The aim of the Court was to reduce re-offending by supporting offenders to access local resources through Governmental and non-Governmental agencies to assist them with their rehabilitation, with the first step being to find them stable accommodation. This involved the formulation of an offender-focused rehabilitation plan which would be monitored by the Court and case managed by a community worker.
She used a wide definition of homelessness. “It’s not just someone who is sleeping rough. It includes people who are couch surfing, staying with friends, never knowing where they are going to be sleeping from one night to the next.”
Justice Thomas visited organisations which help the homeless, saying “people involved in these organisations are extraordinary in terms of what they are able to achieve on very limited budgets. Despite the pressures on them, they were very interested in becoming involved in a special court focused on homelessness.
“That was really the genesis behind it all.”
Alcohol and drug addiction issues and mental health issues are often prevalent among the homeless, and it was obvious that the court needed not only agencies able to assist in housing but also access to alcohol and drug services, and mental health services.
“So I held a series of meetings. Really I was simply hoping to find anybody who was interested and thought they might be able to contribute. I was really pleased by the support.
“Leah Davison, a lawyer with the PDS, was integral to the commencement of the Court. I knew Leah’s background included working as a probation officer. As a duty solicitor she often appeared before me. I knew she was someone who was very focused on these issues.
“The difficulty we had was that there no special funding available for the court. By this time, a number of problem-solving courts had already been set up and a moratorium was imposed preventing the establishment of more of these courts until a review of them had been conducted. So it was a matter of saying to myself, do I sit back and wait for formal approval and funding or do I see if there is a way I can do this without actually needing any additional resources?

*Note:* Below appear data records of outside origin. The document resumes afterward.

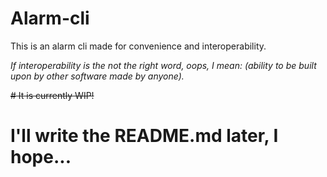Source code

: # Alarm-cli
This is an alarm cli made for convenience and interoperability.

*If interoperability is the not the right word, oops, I mean: (ability to be built upon by other software made by anyone).*

~~# It is currently WIP!~~
# I'll write the README.md later, I hope...
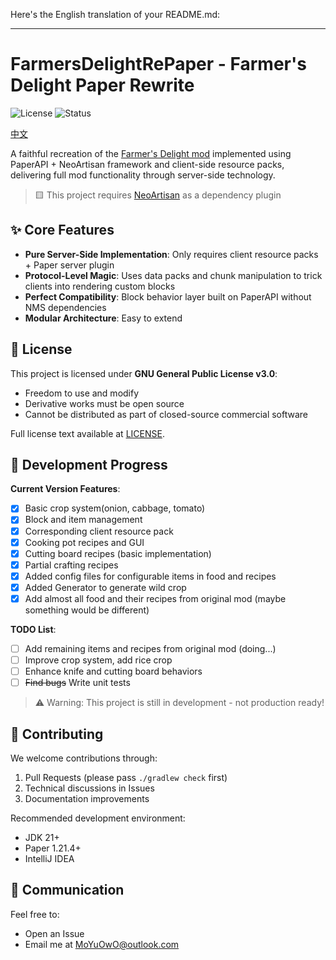 Here's the English translation of your README.md:

---

# FarmersDelightRePaper - Farmer's Delight Paper Rewrite

![License](https://img.shields.io/badge/License-GPLv3-blue)
![Status](https://img.shields.io/badge/Status-Alpha-red)

[中文](README.md)

A faithful recreation of the [Farmer's Delight mod](https://modrinth.com/mod/farmers-delight) implemented using PaperAPI + NeoArtisan framework and client-side resource packs, delivering full mod functionality through server-side technology.

> 🟨 This project requires [NeoArtisan](https://github.com/KitsunaiMC/NeoArtisan) as a dependency plugin

## ✨ Core Features

- **Pure Server-Side Implementation**: Only requires client resource packs + Paper server plugin
- **Protocol-Level Magic**: Uses data packs and chunk manipulation to trick clients into rendering custom blocks
- **Perfect Compatibility**: Block behavior layer built on PaperAPI without NMS dependencies
- **Modular Architecture**: Easy to extend

## 📜 License

This project is licensed under **GNU General Public License v3.0**:
- Freedom to use and modify
- Derivative works must be open source
- Cannot be distributed as part of closed-source commercial software

Full license text available at [LICENSE](LICENSE).

## 🚧 Development Progress

**Current Version Features**:
- [x] Basic crop system(onion, cabbage, tomato)
- [x] Block and item management
- [x] Corresponding client resource pack
- [x] Cooking pot recipes and GUI
- [x] Cutting board recipes (basic implementation)
- [x] Partial crafting recipes
- [x] Added config files for configurable items in food and recipes
- [x] Added Generator to generate wild crop
- [x] Add almost all food and their recipes from original mod (maybe something would be different)

**TODO List**:
- [ ] Add remaining items and recipes from original mod (doing...)
- [ ] Improve crop system, add rice crop
- [ ] Enhance knife and cutting board behaviors
- [ ] ~~Find bugs~~ Write unit tests

> ⚠️ Warning: This project is still in development - not production ready!

## 🤝 Contributing

We welcome contributions through:
1. Pull Requests (please pass `./gradlew check` first)
2. Technical discussions in Issues
3. Documentation improvements

Recommended development environment:
- JDK 21+
- Paper 1.21.4+
- IntelliJ IDEA

## 💬 Communication

Feel free to:
- Open an Issue
- Email me at [MoYuOwO@outlook.com](mailto:MoYuOwO@outlook.com)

“And that is what I did. Obviously I needed the approval of the Chief District Court Judge which was given on the basis that I did not call on any extra resources.

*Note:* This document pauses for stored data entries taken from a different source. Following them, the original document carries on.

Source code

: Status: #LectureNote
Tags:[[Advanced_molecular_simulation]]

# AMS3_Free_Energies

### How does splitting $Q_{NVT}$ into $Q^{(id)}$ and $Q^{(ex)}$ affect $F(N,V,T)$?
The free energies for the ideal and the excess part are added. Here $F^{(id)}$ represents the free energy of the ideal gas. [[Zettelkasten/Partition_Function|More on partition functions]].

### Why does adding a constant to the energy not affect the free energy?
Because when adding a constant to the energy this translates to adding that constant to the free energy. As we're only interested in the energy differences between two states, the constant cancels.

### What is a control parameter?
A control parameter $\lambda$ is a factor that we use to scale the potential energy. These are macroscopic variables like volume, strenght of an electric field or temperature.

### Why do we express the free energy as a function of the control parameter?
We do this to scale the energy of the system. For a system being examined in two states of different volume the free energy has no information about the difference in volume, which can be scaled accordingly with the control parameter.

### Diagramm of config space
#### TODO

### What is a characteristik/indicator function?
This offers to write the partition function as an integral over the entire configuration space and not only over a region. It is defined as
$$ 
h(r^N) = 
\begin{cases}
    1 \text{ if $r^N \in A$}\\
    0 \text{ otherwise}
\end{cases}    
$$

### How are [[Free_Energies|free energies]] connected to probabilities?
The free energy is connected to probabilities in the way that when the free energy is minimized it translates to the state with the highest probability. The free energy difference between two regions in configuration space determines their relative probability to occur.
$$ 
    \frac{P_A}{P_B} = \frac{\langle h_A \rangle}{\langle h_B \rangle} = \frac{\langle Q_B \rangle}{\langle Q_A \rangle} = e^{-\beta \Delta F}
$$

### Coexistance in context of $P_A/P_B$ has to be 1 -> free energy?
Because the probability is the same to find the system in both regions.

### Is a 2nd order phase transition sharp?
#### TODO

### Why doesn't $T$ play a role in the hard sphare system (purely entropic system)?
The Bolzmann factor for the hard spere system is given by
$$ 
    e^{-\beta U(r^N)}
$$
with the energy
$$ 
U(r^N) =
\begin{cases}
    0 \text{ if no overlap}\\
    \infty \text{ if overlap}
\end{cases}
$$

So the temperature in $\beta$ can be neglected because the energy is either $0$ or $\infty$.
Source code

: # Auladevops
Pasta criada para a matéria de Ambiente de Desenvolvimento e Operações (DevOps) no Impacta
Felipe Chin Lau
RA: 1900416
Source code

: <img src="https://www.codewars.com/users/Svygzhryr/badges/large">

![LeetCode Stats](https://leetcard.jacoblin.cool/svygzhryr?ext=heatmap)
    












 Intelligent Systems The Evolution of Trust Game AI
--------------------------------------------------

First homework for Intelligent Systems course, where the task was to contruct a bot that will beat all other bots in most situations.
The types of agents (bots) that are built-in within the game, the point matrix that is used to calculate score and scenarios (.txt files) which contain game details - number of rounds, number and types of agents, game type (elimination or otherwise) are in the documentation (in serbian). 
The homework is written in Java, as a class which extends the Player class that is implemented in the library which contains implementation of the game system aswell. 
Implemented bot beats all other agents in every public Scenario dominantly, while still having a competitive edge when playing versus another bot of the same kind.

“I held the court on mornings when I was rostered to work in chambers. So I did that work after hours.
“The court would meet once a month, starting at about 11:45. Prior to that the defendants would have to attend court and meet with the various agencies who were involved with their case. The defendants would then have to come and see me. I considered it crucial that there was consistency of judge so the offenders felt a real sense of personal accountability to me. It meant there was less chance of them being able to pull the wool over a judge’s eyes or play one judge off against another!
“Participation in the court often required a real change in behaviour for offenders, not only in the work they had to do outside of court, but also because they had to attend regularly, engage in dialogue with me as the Judge and explain what they had been doing. Participation in the Special Circumstances Court kept them in the court system for much longer than was usually the case. By no means was it a soft option.
“There were two other important people involved when the court was established. One was Major Lee Edney from the Salvation Army. At that time, she was the Salvation Army representative present in list courts most days. We had no funding for a court co-ordinator. She volunteered for that role.
“The other person present at the time the court was established was Ann Begg, the court forensic nurse. Both of those two have subsequently moved to other positions.
“That is how it all started. It was envisaged that the numbers of offenders would not exceed 10 at any one time but I think by our second court sitting they were well over that.
“There is a big demand. And one could legitimately say that there are quite a number of defendants who would benefit from this approach. But obviously, things have to be done in a measured way to start with and you start with those with the greatest need,” Justice Thomas says.